Visualise classification map using EEEI colour palette.

Lets get a palette!

Official EEEI palette

To extract colour values from the palette above you may use GIMP. But I used a widget that every KDE-user (Linux) should have by default. You can probe and save colour values from any part of your screen. Quite useful!

'Color picker' in work

Now let's see the code for our tasks.

Load needed libraries

library(rgdal)
library(raster)
library(reshape2)
library(caret)
library(ggplot2)

Load and process data

# get classification raster
ras <- raster('~/GIS/IEEE_contest_2013/2013_IEEE_GRSS_DF_Contest/raster.tif',
              verbose = T)
# get list of shp-files for evaluation
shapes <- list.files(path = '~/GIS/IEEE_contest_2013/2013_IEEE_GRSS_DF_Contest/roi', pattern = '*shp')

# a list for accuracy assessment
accuracy_list <- list()

# create an empty dataframe to be filled vith evaluation results
# field names are not arbitrary!!!
eval_df <- data.frame(variable = character(),
                      value = character())

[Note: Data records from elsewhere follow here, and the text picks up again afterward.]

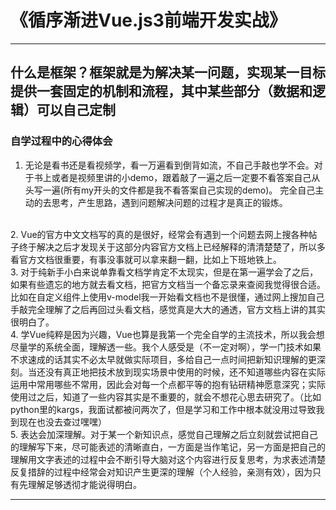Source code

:# 《循序渐进Vue.js3前端开发实战》
-----
## 什么是框架？框架就是为解决某一问题，实现某一目标提供一套固定的机制和流程，其中某些部分（数据和逻辑）可以自己定制
### 自学过程中的心得体会
1. 无论是看书还是看视频学，看一万遍看到倒背如流，不自己手敲也学不会。对于书上或者是视频里讲的小demo，跟着敲了一遍之后一定要不看答案自己从头写一遍(所有my开头的文件都是我不看答案自己实现的demo)。 完全自己主动的去思考，产生思路，遇到问题解决问题的过程才是真正的锻炼。
<br>
2. Vue的官方中文文档写的真的是很好，经常会有遇到一个问题去网上搜各种帖子终于解决之后才发现关于这部分内容官方文档上已经解释的清清楚楚了，所以多看官方文档很重要，有事没事就可以拿来翻一翻，比如上下班地铁上。
<br>
3. 对于纯新手小白来说单靠看文档学肯定不太现实，但是在第一遍学会了之后，如果有些遗忘的地方就去看文档，把官方文档当一个备忘录来查阅我觉得很合适。比如在自定义组件上使用v-model我一开始看文档也不是很懂，通过网上搜加自己手敲完全理解了之后再回过头看文档，感觉真是大大的通透，官方文档上讲的其实很明白了。
<br>
4. 学Vue纯粹是因为兴趣，Vue也算是我第一个完全自学的主流技术，所以我会想尽量学的系统全面，理解透一些。我个人感受是（不一定对啊），学一门技术如果不求速成的话其实不必太早就做实际项目，多给自己一点时间把新知识理解的更深刻。当还没有真正地把技术放到现实场景中使用的时候，还不知道哪些内容在实际运用中常用哪些不常用，因此会对每一个点都平等的抱有钻研精神愿意深究；实际使用过之后，知道了一些内容其实是不重要的，就会不想花心思去研究了。（比如python里的kargs，我面试都被问两次了，但是学习和工作中根本就没用过导致我到现在也没去查过嘿嘿）
<br>
5. 表达会加深理解。对于某一个新知识点，感觉自己理解之后立刻就尝试把自己的理解写下来，尽可能表述的清晰直白，一方面是当作笔记，另一方面是把自己的理解用文字表述的过程中会不断引导大脑对这个内容进行反复思考，为求表述清楚反复措辞的过程中经常会对知识产生更深的理解（个人经验，亲测有效），因为只有先理解足够透彻才能说得明白。

-----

# create an empty dataframe to be used for plotting
# field names are not arbitrary!!!
plot_data <- data.frame(variable = character(),
                        value = character(),
                        Freq = integer())


for (f_name in shapes) {
  # delete '.shp' from the filename
  layer_name <- paste(sub('.shp', '', f_name))
  class <- readOGR("~/GIS/IEEE_contest_2013/2013_IEEE_GRSS_DF_Contest/roi",
                   layer = layer_name,
                   verbose = F)

  # extract values from raster
  probe <- extract(ras, class)

  # replace class numbers with names 
  samples <- list()
  for (lis in probe) {
    for (value in lis) {
      if (value == 0) {c_name <- Unclassified
      } else if (value == 1) {c_name <- 'Healthy grass'
      } else if (value == 2) {c_name <- 'Stressed grass'
      } else if (value == 3) {c_name <- 'Synthetic grass'
      } else if (value == 4) {c_name <- 'Trees'
      } else if (value == 5) {c_name <- 'Soil'
      } else if (value == 6) {c_name <- 'Water'
      } else if (value == 7) {c_name <- 'Residential'
      } else if (value == 8) {c_name <- 'Commercial'
      } else if (value == 9) {c_name <- 'Road'
      } else if (value == 10) {c_name <- 'Highway'
      } else if (value == 11) {c_name <- 'Railway'
      } else if (value == 12) {c_name <- 'Parking Lot 1'
      } else if (value == 13) {c_name <- 'Parking Lot 2'
      } else if (value == 14) {c_name <- 'Tennis Court'
      } else if (value == 15) {c_name <- 'Running Track'} 
      samples <- c(samples, c = c_name)
    }
  }

  # make layer_name match sample name
  if (layer_name == 'grass_healthy') {layer_name <- 'Healthy grass'
  } else if (layer_name == 'grass_stressed') {layer_name <- 'Stressed grass'
  } else if (layer_name == 'grass_syntethic') {layer_name <- 'Synthetic grass'
  } else if (layer_name == 'tree') {layer_name <- 'Trees'
  } else if (layer_name == 'soil') {layer_name <- 'Soil'
  } else if (layer_name == 'water') {layer_name <- 'Water'
  } else if (layer_name == 'residental') {layer_name <- 'Residential'
  } else if (layer_name == 'commercial') {layer_name <- 'Commercial'
  } else if (layer_name == 'road') {layer_name <- 'Road'
  } else if (layer_name == 'highway') {layer_name <- 'Highway'
  } else if (layer_name == 'railway') {layer_name <- 'Railway'
  } else if (layer_name == 'parking_lot1') {layer_name <- 'Parking Lot 1'
  } else if (layer_name == 'parking_lot2') {layer_name <- 'Parking Lot 2'
  } else if (layer_name == 'tennis_court') {layer_name <- 'Tennis Court'
  } else if (layer_name == 'running_track') {layer_name <- 'Running Track'} 

  # create a dataframe with classification results
  df <- as.data.frame(samples)
  dfm <- melt(df, id = 0)
  dfm['variable'] <- layer_name

  # add data to evaluation dataframe
  eval_df <- rbind(eval_df, dfm)

  # assess accuracy of current class
  mytable <- table(dfm)
  dmt <- as.data.frame(mytable)
  total_samples <- 0
  correct_predictions <- 0
  for (i in 1:nrow(dmt)) {
    predict_class <- toString(dmt[i,2])
    pc_frequency <- dmt[i,3]
    if (predict_class == layer_name) {
      correct_predictions <- dmt[i,3]
    }
    total_samples <- total_samples + pc_frequency
  }
  accuracy <- round(correct_predictions/total_samples, 2)
  accuracy_list <- c(accuracy_list, c = accuracy)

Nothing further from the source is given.